U.S. Attorney General Eric Holder announced the February 18 meeting from Paris on Sunday, where he joined an emergency conference on terrorism in the wake of a terror spree in France last week that killed 17 people.
"We must deal not only with holding accountable those people who would perpetrate such heinous acts. We must also deal with underlying causes that cause these things to occur, that somehow radicalize these people to take actions that we all find to be an affront to humanity," Holder said.
"We will bring together all of our allies to discuss ways in which we can counteract this violent extremism that exists around the world," he added.
In a statement, the White House said the meeting will highlight "best practices and emerging efforts" from several U.S. communities carrying out pilot programs to address extremism.
Lone wolf attacks
Speaking on CBS's Face the Nation program, Holder also said the “decimation” of core al-Qaida has reduced or eliminated that group's ability to carry out a 9/11-style attack, but he said affiliates like al-Qaida in the Arabian Peninsula have stepped in to try to inspire people to carry out smaller attacks.
“I think the possibility of such attacks exists in the United States,” he said.
“It is something that, frankly, keeps me up at night worrying about the lone wolf or a very small group of people who decide to get arms on their own and do what we saw in France this week,” Holder added.
However, Holder said Americans should feel secure with U.S. officials' efforts to prevent attacks by Islamist militants.
Interior and justice ministers from Europe and the U.S. gathered in Paris on Sunday, calling for increased Internet surveillance and stricter border security to counter attacks like the massacre at the Charlie Hebdo weekly newspaper. Journalists and police were reportedly targeted in the deadly shooting, raising questions about freedom of speech and of the press.

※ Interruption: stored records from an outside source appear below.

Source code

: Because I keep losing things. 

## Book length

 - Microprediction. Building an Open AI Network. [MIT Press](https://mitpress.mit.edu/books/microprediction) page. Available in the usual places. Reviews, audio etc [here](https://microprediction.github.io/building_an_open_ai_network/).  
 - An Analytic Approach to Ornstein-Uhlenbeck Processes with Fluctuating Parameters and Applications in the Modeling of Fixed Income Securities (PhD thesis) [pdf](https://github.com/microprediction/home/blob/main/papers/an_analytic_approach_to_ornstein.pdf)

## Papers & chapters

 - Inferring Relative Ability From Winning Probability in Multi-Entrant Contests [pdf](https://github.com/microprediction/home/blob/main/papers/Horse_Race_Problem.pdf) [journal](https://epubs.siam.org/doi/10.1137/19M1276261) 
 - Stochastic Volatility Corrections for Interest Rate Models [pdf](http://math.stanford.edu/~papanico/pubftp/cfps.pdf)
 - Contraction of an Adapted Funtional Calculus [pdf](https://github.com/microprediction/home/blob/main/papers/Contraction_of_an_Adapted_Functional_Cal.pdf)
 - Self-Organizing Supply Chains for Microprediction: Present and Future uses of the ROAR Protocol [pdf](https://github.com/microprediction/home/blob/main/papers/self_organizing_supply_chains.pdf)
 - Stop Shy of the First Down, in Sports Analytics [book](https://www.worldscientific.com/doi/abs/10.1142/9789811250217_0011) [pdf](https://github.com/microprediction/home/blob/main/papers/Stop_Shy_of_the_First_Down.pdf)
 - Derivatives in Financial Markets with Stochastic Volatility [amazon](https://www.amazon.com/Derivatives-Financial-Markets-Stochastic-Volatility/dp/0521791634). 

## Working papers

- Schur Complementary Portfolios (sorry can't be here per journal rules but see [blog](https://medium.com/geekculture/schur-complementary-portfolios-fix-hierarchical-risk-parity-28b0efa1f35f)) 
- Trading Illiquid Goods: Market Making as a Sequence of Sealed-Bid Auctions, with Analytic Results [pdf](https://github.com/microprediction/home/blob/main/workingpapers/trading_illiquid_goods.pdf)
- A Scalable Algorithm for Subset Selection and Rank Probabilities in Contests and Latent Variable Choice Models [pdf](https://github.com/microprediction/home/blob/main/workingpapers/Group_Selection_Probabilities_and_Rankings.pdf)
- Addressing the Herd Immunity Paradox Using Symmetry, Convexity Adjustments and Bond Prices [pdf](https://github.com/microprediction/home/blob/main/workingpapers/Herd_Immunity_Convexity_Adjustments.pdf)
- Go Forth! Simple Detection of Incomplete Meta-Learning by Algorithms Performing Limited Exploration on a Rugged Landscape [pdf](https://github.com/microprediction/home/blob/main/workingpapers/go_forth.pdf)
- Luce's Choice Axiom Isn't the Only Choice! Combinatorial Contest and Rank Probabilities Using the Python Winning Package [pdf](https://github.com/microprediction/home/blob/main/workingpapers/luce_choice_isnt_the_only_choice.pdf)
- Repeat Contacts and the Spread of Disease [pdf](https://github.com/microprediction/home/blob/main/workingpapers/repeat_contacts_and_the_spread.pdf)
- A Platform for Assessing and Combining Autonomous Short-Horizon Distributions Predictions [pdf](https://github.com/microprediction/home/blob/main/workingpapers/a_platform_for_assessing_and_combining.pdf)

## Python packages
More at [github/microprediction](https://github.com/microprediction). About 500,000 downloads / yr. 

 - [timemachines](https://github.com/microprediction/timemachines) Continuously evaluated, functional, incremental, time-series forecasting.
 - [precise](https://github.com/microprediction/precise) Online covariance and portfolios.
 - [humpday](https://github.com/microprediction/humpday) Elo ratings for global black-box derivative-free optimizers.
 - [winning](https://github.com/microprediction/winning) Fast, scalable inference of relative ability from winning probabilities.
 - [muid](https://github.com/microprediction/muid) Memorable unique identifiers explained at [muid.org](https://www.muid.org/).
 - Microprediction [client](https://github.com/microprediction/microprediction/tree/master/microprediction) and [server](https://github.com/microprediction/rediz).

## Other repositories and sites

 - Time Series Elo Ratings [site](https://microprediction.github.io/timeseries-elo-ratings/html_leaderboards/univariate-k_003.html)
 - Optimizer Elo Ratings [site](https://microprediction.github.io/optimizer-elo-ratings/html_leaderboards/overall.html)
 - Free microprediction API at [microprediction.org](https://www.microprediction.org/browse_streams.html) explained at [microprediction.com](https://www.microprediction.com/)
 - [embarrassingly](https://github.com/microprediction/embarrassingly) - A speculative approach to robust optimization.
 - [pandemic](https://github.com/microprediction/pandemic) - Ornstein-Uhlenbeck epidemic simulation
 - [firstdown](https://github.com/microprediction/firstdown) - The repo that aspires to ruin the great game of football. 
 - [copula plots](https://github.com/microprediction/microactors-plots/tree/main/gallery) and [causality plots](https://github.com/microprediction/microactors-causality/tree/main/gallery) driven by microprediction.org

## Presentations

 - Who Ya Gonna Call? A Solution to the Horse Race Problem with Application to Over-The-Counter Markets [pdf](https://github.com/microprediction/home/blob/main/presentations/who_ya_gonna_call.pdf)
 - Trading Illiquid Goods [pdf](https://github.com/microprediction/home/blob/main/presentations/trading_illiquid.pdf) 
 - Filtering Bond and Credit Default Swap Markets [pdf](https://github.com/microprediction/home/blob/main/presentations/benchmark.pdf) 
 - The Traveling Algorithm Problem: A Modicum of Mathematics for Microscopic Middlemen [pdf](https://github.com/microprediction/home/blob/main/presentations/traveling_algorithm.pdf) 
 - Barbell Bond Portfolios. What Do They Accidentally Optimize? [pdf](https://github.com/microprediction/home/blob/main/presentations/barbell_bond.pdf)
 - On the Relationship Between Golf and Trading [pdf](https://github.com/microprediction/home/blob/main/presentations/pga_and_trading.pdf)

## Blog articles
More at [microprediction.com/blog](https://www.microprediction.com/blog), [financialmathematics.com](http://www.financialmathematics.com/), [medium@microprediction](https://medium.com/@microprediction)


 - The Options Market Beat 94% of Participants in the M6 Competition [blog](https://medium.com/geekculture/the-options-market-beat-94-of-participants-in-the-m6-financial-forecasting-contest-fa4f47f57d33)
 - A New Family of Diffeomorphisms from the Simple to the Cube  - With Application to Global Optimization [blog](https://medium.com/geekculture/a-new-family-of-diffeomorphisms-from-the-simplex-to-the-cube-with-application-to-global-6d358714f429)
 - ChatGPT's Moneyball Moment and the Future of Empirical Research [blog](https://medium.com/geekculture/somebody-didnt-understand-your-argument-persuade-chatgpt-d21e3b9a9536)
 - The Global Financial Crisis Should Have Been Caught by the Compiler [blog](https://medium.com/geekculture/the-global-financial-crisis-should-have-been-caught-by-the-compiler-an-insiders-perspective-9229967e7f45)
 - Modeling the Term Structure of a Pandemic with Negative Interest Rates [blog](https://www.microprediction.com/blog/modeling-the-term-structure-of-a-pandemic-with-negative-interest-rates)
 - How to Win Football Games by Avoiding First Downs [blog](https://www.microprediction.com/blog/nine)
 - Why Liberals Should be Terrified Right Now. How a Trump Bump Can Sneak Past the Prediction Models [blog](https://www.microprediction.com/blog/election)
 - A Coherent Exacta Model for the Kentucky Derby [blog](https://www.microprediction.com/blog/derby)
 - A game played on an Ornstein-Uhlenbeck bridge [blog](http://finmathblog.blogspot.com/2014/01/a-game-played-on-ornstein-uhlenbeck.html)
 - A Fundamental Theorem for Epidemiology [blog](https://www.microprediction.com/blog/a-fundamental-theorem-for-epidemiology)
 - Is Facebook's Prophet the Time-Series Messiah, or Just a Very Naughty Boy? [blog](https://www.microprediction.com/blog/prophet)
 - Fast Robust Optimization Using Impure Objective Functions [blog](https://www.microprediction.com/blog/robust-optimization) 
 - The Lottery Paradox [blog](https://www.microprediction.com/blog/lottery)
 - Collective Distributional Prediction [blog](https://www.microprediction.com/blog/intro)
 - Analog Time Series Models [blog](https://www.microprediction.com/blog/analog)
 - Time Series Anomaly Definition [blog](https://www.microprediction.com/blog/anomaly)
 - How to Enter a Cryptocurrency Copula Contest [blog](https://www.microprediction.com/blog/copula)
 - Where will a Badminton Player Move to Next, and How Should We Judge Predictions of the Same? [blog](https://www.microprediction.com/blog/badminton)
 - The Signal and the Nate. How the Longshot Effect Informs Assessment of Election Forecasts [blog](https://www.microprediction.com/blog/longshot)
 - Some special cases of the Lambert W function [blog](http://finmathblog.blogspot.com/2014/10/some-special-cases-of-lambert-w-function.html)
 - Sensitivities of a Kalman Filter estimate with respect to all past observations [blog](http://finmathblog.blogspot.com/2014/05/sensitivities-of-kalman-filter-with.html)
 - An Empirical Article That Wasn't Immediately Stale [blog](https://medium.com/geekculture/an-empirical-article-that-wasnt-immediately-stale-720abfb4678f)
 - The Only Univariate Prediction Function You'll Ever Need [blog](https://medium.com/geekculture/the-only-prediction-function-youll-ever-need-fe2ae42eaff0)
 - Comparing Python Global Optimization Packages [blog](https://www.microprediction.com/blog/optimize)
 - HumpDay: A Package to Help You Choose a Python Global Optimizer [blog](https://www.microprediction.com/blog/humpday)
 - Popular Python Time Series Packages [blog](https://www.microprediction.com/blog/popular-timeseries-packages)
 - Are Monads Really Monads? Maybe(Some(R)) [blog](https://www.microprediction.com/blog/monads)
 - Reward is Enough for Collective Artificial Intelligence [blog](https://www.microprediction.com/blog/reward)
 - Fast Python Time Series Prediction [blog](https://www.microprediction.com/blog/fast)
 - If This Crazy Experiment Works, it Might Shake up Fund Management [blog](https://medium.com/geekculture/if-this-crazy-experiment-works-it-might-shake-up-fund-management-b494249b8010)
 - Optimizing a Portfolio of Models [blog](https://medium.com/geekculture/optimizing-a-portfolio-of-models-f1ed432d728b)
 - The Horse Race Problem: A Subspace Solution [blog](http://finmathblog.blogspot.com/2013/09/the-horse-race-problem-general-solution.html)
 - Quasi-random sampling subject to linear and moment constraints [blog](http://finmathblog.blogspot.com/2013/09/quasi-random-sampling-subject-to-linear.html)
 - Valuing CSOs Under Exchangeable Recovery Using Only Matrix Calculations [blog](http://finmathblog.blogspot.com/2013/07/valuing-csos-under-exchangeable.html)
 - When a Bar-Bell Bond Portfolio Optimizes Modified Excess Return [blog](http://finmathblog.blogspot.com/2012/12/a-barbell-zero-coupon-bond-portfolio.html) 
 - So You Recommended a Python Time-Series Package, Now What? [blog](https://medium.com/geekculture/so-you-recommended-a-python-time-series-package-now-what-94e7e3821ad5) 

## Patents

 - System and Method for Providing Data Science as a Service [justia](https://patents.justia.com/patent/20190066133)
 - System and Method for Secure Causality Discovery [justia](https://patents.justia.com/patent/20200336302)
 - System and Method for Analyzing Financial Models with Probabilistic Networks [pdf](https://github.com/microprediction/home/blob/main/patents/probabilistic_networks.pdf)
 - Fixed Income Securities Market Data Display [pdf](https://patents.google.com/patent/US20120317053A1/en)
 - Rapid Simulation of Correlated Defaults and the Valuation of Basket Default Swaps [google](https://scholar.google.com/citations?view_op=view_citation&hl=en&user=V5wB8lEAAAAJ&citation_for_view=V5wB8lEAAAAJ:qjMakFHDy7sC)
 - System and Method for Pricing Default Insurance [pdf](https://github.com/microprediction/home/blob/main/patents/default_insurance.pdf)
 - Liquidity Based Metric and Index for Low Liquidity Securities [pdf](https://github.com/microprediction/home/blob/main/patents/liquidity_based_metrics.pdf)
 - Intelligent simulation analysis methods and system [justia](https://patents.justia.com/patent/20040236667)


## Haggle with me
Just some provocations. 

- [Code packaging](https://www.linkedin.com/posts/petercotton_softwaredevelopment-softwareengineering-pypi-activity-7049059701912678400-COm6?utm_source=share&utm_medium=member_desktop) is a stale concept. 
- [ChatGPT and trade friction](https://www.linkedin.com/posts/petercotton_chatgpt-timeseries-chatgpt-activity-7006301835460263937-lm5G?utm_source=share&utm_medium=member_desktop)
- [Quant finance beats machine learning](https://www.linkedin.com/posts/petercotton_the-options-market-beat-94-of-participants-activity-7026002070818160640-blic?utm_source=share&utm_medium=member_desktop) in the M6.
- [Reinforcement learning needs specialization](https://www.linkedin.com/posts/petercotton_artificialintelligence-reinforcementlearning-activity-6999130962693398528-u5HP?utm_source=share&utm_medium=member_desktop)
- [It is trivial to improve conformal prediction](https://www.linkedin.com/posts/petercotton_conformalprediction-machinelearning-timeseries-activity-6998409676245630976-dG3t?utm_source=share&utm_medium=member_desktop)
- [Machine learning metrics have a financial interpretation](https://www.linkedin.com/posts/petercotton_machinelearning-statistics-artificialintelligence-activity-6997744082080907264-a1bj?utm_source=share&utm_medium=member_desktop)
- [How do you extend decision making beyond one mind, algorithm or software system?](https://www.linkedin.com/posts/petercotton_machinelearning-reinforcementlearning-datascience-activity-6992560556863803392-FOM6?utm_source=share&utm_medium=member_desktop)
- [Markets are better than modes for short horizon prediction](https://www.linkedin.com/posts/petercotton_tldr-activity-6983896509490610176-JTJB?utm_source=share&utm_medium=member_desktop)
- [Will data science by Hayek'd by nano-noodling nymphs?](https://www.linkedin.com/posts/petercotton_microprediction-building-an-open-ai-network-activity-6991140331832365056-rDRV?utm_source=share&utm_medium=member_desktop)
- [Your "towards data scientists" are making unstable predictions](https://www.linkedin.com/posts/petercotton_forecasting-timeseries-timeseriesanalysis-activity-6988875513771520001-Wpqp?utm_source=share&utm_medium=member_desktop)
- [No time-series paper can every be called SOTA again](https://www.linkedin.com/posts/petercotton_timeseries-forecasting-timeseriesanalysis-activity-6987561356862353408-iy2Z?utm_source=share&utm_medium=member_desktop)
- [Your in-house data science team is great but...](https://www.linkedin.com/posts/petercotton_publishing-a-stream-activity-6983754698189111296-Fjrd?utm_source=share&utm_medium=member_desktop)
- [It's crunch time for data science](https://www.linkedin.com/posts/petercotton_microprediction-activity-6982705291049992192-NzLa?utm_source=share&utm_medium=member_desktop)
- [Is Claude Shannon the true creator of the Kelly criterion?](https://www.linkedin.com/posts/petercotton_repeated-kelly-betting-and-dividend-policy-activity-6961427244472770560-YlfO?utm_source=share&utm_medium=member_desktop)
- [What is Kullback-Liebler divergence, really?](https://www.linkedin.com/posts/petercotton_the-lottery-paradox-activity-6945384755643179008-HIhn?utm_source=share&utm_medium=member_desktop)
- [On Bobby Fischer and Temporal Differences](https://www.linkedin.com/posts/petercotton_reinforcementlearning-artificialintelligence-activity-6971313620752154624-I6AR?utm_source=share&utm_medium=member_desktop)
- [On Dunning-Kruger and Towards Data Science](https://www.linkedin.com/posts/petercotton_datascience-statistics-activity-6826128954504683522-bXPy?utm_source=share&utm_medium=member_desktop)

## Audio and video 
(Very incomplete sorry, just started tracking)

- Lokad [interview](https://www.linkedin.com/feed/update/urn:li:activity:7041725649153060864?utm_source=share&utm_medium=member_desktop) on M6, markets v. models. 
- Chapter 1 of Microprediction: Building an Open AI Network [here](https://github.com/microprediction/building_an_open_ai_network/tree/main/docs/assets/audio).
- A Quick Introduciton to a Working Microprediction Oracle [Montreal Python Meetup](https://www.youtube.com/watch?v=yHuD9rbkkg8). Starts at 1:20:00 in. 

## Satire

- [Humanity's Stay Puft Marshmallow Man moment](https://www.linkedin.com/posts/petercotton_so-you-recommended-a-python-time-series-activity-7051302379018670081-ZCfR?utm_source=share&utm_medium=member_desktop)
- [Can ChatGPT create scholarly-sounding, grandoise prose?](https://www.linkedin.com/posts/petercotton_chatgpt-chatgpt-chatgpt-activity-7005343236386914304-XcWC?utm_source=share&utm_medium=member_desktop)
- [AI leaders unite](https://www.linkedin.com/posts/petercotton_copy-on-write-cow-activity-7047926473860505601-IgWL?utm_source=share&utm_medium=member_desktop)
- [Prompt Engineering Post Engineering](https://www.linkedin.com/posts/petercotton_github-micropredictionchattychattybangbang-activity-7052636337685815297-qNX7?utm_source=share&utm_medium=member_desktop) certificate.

French Interior Minister Bernard Cazeneuve, who convened the ministerial meeting, said Europe must improve information sharing across borders and better track passengers traveling between countries.
"We are convinced of the necessity of this system at a European level to monitor those who go to theatres of war to fight as terrorists and come back, and to fight against organized terrorist networks," Cazeneuve said.
Cazeneuve said that "fundamental liberties" would be still respected under increased surveillance measures.